───── EXERCISE DATA ─────

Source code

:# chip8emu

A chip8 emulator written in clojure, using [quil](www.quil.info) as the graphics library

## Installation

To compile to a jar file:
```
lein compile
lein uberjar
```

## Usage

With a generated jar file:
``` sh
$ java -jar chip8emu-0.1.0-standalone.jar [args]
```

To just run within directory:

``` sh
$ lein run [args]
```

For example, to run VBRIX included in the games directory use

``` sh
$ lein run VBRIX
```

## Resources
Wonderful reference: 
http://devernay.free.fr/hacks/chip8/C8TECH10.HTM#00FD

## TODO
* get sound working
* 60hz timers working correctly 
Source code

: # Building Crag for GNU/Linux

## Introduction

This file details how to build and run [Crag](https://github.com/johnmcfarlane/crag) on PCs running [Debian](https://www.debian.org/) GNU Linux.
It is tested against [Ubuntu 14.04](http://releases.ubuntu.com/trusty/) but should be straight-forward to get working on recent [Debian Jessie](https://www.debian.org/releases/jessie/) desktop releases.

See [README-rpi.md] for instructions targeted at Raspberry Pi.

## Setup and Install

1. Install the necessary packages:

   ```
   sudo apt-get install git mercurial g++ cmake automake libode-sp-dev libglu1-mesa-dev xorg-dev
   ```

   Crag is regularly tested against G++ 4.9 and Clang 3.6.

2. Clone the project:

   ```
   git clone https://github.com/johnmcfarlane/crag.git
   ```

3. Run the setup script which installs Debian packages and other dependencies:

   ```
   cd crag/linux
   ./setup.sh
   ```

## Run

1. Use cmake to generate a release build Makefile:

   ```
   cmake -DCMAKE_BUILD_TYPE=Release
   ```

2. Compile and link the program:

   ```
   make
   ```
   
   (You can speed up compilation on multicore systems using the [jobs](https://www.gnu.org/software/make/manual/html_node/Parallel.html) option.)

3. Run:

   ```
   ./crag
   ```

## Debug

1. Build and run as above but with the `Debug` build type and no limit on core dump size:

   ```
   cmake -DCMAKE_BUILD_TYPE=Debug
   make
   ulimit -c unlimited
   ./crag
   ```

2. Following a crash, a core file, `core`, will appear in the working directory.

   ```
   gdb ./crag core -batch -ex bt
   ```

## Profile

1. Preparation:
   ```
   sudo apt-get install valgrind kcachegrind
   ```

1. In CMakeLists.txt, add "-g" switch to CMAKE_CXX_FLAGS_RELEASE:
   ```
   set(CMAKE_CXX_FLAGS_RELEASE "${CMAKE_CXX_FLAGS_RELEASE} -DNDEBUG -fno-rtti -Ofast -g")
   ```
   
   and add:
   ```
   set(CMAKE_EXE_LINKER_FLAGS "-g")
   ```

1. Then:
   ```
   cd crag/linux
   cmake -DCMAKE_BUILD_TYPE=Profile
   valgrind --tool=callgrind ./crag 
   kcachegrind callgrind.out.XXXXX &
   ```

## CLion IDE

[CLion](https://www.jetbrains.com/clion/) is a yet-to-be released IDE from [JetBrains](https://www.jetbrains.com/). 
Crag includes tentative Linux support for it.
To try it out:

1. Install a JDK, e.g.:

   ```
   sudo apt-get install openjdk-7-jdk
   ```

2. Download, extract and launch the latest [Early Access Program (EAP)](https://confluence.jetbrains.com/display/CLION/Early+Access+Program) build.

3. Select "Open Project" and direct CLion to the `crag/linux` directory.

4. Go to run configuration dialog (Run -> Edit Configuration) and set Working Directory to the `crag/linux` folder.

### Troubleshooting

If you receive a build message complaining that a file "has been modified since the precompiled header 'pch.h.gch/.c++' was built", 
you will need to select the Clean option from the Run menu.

─────

**WHAT IS REQUIRED**:
Write the data out once more. Keep every word the same.

**TASK OUTPUT**:
Source code

:# chip8emu

A chip8 emulator written in clojure, using [quil](www.quil.info) as the graphics library

## Installation

To compile to a jar file:
```
lein compile
lein uberjar
```

## Usage

With a generated jar file:
``` sh
$ java -jar chip8emu-0.1.0-standalone.jar [args]
```

To just run within directory:

``` sh
$ lein run [args]
```

For example, to run VBRIX included in the games directory use

``` sh
$ lein run VBRIX
```

## Resources
Wonderful reference: 
http://devernay.free.fr/hacks/chip8/C8TECH10.HTM#00FD

## TODO
* get sound working
* 60hz timers working correctly 
Source code

: # Building Crag for GNU/Linux

## Introduction

This file details how to build and run [Crag](https://github.com/johnmcfarlane/crag) on PCs running [Debian](https://www.debian.org/) GNU Linux.
It is tested against [Ubuntu 14.04](http://releases.ubuntu.com/trusty/) but should be straight-forward to get working on recent [Debian Jessie](https://www.debian.org/releases/jessie/) desktop releases.

See [README-rpi.md] for instructions targeted at Raspberry Pi.

## Setup and Install

1. Install the necessary packages:

   ```
   sudo apt-get install git mercurial g++ cmake automake libode-sp-dev libglu1-mesa-dev xorg-dev
   ```

   Crag is regularly tested against G++ 4.9 and Clang 3.6.

2. Clone the project:

   ```
   git clone https://github.com/johnmcfarlane/crag.git
   ```

3. Run the setup script which installs Debian packages and other dependencies:

   ```
   cd crag/linux
   ./setup.sh
   ```

## Run

1. Use cmake to generate a release build Makefile:

   ```
   cmake -DCMAKE_BUILD_TYPE=Release
   ```

2. Compile and link the program:

   ```
   make
   ```
   
   (You can speed up compilation on multicore systems using the [jobs](https://www.gnu.org/software/make/manual/html_node/Parallel.html) option.)

3. Run:

   ```
   ./crag
   ```

## Debug

1. Build and run as above but with the `Debug` build type and no limit on core dump size:

   ```
   cmake -DCMAKE_BUILD_TYPE=Debug
   make
   ulimit -c unlimited
   ./crag
   ```

2. Following a crash, a core file, `core`, will appear in the working directory.

   ```
   gdb ./crag core -batch -ex bt
   ```

## Profile

1. Preparation:
   ```
   sudo apt-get install valgrind kcachegrind
   ```

1. In CMakeLists.txt, add "-g" switch to CMAKE_CXX_FLAGS_RELEASE:
   ```
   set(CMAKE_CXX_FLAGS_RELEASE "${CMAKE_CXX_FLAGS_RELEASE} -DNDEBUG -fno-rtti -Ofast -g")
   ```
   
   and add:
   ```
   set(CMAKE_EXE_LINKER_FLAGS "-g")
   ```

1. Then:
   ```
   cd crag/linux
   cmake -DCMAKE_BUILD_TYPE=Profile
   valgrind --tool=callgrind ./crag 
   kcachegrind callgrind.out.XXXXX &
   ```

## CLion IDE

[CLion](https://www.jetbrains.com/clion/) is a yet-to-be released IDE from [JetBrains](https://www.jetbrains.com/). 
Crag includes tentative Linux support for it.
To try it out:

1. Install a JDK, e.g.:

   ```
   sudo apt-get install openjdk-7-jdk
   ```

2. Download, extract and launch the latest [Early Access Program (EAP)](https://confluence.jetbrains.com/display/CLION/Early+Access+Program) build.

3. Select "Open Project" and direct CLion to the `crag/linux` directory.

4. Go to run configuration dialog (Run -> Edit Configuration) and set Working Directory to the `crag/linux` folder.

### Troubleshooting

If you receive a build message complaining that a file "has been modified since the precompiled header 'pch.h.gch/.c++' was built", 
you will need to select the Clean option from the Run menu.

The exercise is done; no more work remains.